系统工程与电子技术

• 制导、导航与控制 • 上一篇    下一篇

贝叶斯网络增强型多模型AUV组合导航算法

王磊1,2, 程向红1,2, 冉昌艳1,2, 陈红梅1,2, 胡杰1,2   

  1. 1. 东南大学仪器科学与工程学院, 江苏 南京 210096;
    2. 东南大学微惯性仪表与先进导航技术教育部重点实验室, 江苏 南京 210096
  • 出版日期:2015-03-18 发布日期:2010-01-03

Improved multiple model algorithm based on Bayesian network for AUV integrated navigation

WANG Lei1,2, CHENG Xiang-hong1,2, RAN Chang-yan1,2, CHEN Hong-mei1,2, HU Jie1,2   

  1. 1. School of Instrument Science and Engineering, Southeast University, Nanjing 210096, China;
    2.Key Laboratory of Micro Inertial Instrument and Advanced Navigation, Southeast University, Nanjing 210096, China
  • Online:2015-03-18 Published:2010-01-03

摘要:

针对复杂环境下自主水下航行器(autonomous underwater vehicle,AUV)组合导航系统中存在噪声不确定或者易发生变化的情况,提出一种贝叶斯网络增强型交互式多模型(interactive multiple model filter based on Bayesian network,BN-IMM)滤波算法。该算法在多模型估计基础上,引入特征变量,并根据变量与系统模型之间存在的因果关系建立贝叶斯网络;利用贝叶斯网络参数修正多模型估计中的模型切换概率,能够降低多模型算法中真实模式识别对先验知识的依赖性。

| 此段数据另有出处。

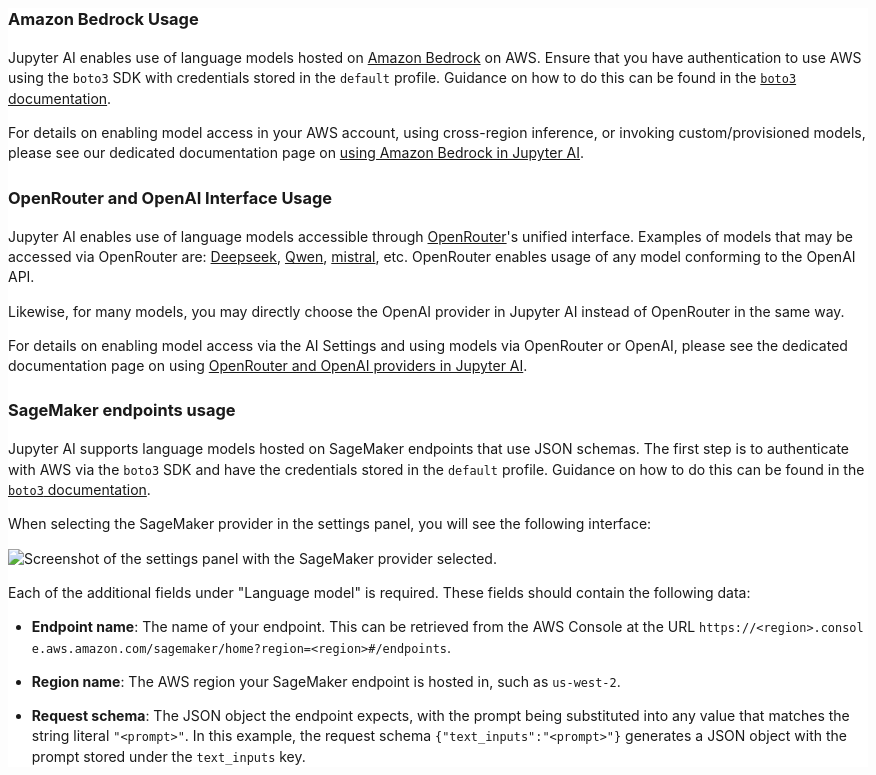 
### Amazon Bedrock Usage

Jupyter AI enables use of language models hosted on [Amazon Bedrock](https://aws.amazon.com/bedrock/) on AWS. Ensure that you have authentication to use AWS using the `boto3` SDK with credentials stored in the `default` profile. Guidance on how to do this can be found in the [`boto3` documentation](https://boto3.amazonaws.com/v1/documentation/api/latest/guide/credentials.html).

For details on enabling model access in your AWS account, using cross-region inference, or invoking custom/provisioned models, please see our dedicated documentation page on [using Amazon Bedrock in Jupyter AI](bedrock.md).


### OpenRouter and OpenAI Interface Usage

Jupyter AI enables use of language models accessible through [OpenRouter](https://openrouter.ai)'s unified interface. Examples of models that may be accessed via OpenRouter are: [Deepseek](https://openrouter.ai/deepseek/deepseek-chat), [Qwen](https://openrouter.ai/qwen/), [mistral](https://openrouter.ai/mistralai/), etc. OpenRouter enables usage of any model conforming to the OpenAI API.

Likewise, for many models, you may directly choose the OpenAI provider in Jupyter AI instead of OpenRouter in the same way.

For details on enabling model access via the AI Settings and using models via OpenRouter or OpenAI, please see the dedicated documentation page on using [OpenRouter and OpenAI providers in Jupyter AI](openrouter.md).


### SageMaker endpoints usage

Jupyter AI supports language models hosted on SageMaker endpoints that use JSON
schemas. The first step is to authenticate with AWS via the `boto3` SDK and have
the credentials stored in the `default` profile.  Guidance on how to do this can
be found in the
[`boto3` documentation](https://boto3.amazonaws.com/v1/documentation/api/latest/guide/credentials.html).

When selecting the SageMaker provider in the settings panel, you will
see the following interface:

<img src="../_static/chat-sagemaker-endpoints.png"
    width="50%"
    alt='Screenshot of the settings panel with the SageMaker provider selected.'
    class="screenshot" />

Each of the additional fields under "Language model" is required. These fields
should contain the following data:

- **Endpoint name**: The name of your endpoint. This can be retrieved from the
AWS Console at the URL
`https://<region>.console.aws.amazon.com/sagemaker/home?region=<region>#/endpoints`.

- **Region name**: The AWS region your SageMaker endpoint is hosted in, such as `us-west-2`.

- **Request schema**: The JSON object the endpoint expects, with the prompt
being substituted into any value that matches the string literal `"<prompt>"`.
In this example, the request schema `{"text_inputs":"<prompt>"}` generates a JSON
object with the prompt stored under the `text_inputs` key.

该算法能够解决交互式多模型(interactive multiple model,IMM)算法中模型转换存在滞后、模型概率易发生跳变等问题,增强多模型算法的自适应能力。以陀螺和加速度计的输出作为特征变量建立贝叶斯网络,对AUV组合导航系统进行仿真,结果表明所提出的BN-IMM算法相比于传统的IMM算法能够显著提高机动状态时模型转换速度和估计精度。

Abstract:

An improved interactive multiple model filter based on Bayesian network (BN-IMM) is proposed. The aim is to resolve the problem when the noise of the autonomous underwater vehicle (AUV) integrated navigation system in the tough environment is uncertain or time varying. The proposed algorithm builds a Bayesian network according to the relationship of characteristic variables and the system model. The parameters of the Bayesian network are used to correct the model probabilities in the interactive multiple model (IMM)  algorithm which can reduce the dependence to the prior knowledge in the real mode recognition of the system. The proposed method can solve the problems of time lag in model transformation and probability jump in the IMM algorithm. The outputs of gyros and accelerometers are used as characteristic variables to establish the Bayesian network. Simulation results show that the BN-IMM algorithm can improve the model converting speed and the precision of estimation significantly when the AUV is in maneuvering state.